In any case, the narrative of the massacre became the basis for warnings of a massive bloodbath if the DRV and NLF triumphed throughout the country.

The newest book on the battle for Hue is Hue 1968: A Turning Point of the American War in Vietnam by Mark Bowden.and see Michael Uhl’s rein at

February 1 In Saigon during Tet (Tết), a suspected NLF guerrilla is shot in the head by South Vietnam’s police chief Gen. Nguyen Ngoc Loan (Nguyễn Ngọc Loan), in full view of an NBC news cameraman and an Associated Press still photographer. The haunting AP photo taken by Eddie Adams appears on the front page of most American newspapers the next morning. Americans also observe the filmed execution on NBC TV.

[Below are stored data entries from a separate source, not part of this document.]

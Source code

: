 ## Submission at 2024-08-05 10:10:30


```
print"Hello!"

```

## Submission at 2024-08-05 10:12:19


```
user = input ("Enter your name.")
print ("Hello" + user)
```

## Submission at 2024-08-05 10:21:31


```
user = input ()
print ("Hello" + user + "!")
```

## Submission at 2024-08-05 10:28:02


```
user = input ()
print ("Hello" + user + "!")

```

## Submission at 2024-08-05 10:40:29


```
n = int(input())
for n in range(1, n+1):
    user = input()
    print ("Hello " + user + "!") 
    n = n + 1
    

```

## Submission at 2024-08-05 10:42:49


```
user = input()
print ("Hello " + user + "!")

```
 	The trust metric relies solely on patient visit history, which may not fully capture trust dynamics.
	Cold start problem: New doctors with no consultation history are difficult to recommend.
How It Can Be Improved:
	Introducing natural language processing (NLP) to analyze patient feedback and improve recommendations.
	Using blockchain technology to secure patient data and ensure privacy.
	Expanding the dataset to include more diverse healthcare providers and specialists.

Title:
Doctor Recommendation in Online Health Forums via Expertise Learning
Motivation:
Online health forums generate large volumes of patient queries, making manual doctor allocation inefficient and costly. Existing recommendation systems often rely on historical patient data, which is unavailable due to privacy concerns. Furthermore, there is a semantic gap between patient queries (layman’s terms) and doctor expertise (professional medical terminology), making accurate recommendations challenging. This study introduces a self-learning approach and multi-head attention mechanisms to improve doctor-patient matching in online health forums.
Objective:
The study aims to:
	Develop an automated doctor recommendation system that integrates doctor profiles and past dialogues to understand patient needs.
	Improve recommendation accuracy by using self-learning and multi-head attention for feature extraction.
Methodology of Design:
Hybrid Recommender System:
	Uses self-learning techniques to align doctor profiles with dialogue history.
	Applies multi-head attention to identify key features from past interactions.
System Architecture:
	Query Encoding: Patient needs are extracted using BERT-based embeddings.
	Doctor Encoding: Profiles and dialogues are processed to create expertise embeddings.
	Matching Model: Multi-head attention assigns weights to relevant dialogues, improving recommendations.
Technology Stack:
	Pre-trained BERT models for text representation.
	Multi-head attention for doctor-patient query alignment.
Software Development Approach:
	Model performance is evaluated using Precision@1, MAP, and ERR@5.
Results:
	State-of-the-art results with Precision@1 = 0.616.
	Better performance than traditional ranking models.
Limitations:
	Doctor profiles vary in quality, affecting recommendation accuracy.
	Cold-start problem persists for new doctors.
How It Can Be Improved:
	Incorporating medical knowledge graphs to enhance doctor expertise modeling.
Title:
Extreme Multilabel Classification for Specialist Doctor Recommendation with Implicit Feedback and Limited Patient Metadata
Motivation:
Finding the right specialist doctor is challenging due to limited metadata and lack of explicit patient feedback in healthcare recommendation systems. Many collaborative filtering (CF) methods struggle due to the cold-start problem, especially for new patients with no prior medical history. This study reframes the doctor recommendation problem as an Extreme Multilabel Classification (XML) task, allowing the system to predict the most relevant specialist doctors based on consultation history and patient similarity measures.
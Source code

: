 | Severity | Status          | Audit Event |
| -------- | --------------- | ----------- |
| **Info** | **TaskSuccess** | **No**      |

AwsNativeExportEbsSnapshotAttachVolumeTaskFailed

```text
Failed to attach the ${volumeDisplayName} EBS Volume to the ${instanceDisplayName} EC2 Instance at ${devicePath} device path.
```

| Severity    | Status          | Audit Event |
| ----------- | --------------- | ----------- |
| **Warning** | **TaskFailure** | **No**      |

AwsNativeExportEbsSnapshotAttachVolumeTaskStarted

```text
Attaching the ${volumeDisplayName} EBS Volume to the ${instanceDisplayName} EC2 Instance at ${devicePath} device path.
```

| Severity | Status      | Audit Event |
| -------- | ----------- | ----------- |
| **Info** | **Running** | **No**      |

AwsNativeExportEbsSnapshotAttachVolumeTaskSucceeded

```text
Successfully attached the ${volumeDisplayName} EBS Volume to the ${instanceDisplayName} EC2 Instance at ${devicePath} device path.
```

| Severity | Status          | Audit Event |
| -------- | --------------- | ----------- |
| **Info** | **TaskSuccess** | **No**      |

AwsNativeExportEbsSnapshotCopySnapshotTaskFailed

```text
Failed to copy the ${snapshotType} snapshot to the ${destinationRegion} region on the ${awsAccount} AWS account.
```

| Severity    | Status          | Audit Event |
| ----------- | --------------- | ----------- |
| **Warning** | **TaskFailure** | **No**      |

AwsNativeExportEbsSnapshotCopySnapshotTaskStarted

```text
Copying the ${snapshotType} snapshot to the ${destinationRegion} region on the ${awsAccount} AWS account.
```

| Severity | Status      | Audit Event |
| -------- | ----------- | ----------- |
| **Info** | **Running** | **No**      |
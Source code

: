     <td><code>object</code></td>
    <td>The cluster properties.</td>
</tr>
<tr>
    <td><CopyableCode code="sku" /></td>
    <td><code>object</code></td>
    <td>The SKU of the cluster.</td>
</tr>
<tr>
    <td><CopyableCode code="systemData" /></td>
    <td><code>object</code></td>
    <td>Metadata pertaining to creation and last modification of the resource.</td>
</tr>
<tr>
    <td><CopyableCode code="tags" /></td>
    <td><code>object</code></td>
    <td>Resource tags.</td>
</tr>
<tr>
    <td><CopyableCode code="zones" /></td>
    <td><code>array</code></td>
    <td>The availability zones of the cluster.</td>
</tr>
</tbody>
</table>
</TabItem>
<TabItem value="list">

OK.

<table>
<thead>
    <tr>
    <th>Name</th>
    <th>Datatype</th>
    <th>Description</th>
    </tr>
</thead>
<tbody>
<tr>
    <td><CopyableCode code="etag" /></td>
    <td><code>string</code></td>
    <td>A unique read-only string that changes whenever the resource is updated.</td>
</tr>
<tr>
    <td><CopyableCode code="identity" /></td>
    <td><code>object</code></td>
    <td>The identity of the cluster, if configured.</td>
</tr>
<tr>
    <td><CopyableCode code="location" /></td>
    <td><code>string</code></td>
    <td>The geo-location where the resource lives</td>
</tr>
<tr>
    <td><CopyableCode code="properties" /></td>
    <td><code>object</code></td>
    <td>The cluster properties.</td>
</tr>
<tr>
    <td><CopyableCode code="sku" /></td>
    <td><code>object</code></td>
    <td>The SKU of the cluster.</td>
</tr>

March 12 By a slim margin of 300 votes, President Johnson defeats anti-war Democrat Eugene McCarthy in the New Hampshire Democratic primary election, a sign that political support for Johnson is seriously eroding.

Public opinion polls taken after the Tet (Tết) Offensive reveal Johnson’s overall approval rating has slipped to 36 percent, while approval of his Vietnam War policy slipped to 26 percent.

March 22 Announcement is made that General Westmoreland is being relieved of his command.

March 25-26 As pessimism over U.S. prospects in Vietnam deepens, President Lyndon B. Johnson meets with 14 informal advisers, known, collectively, as “The Wise Men.”   They met with LBJ after being briefed by officials at the State Department, the Pentagon and the CIA. They had been informed of a request from Gen. William Westmoreland for additional troops in the wake of perceived U.S. setbacks in the Tet Offensive.  They are given a blunt assessment of the situation in Vietnam, including the widespread corruption of the Saigon government and the unlikely prospect for military victory “under the present circumstances.”  Present at the White House meeting are Dean Acheson, George Ball, McGeorge Bundy, Clark Clifford, Arthur Dean, Douglas Dillon, Supreme Court Justice Abe Fortas, Averell Harriman, Henry Cabot Lodge Jr., Robert Murphy, Cyrus Vance and Gens. Omar Bradley, Matthew Ridgway and Maxwell Taylor.  In the words of Acheson, who summed up the recommendations from 11 of the men, “we can no longer do the job we set out to do in the time we have left, and we must begin to take steps to disengage.”

Murphy, Taylor and Fortas dissent.  That was a change from Johnson’s first series of such meetings, on Nov. 1-2, 1967. Then, the Wise Men had unanimously opposed leaving Vietnam. “Public discontent with the war is now wide and deep,” Bundy had said, but he told Johnson to “stay the course.”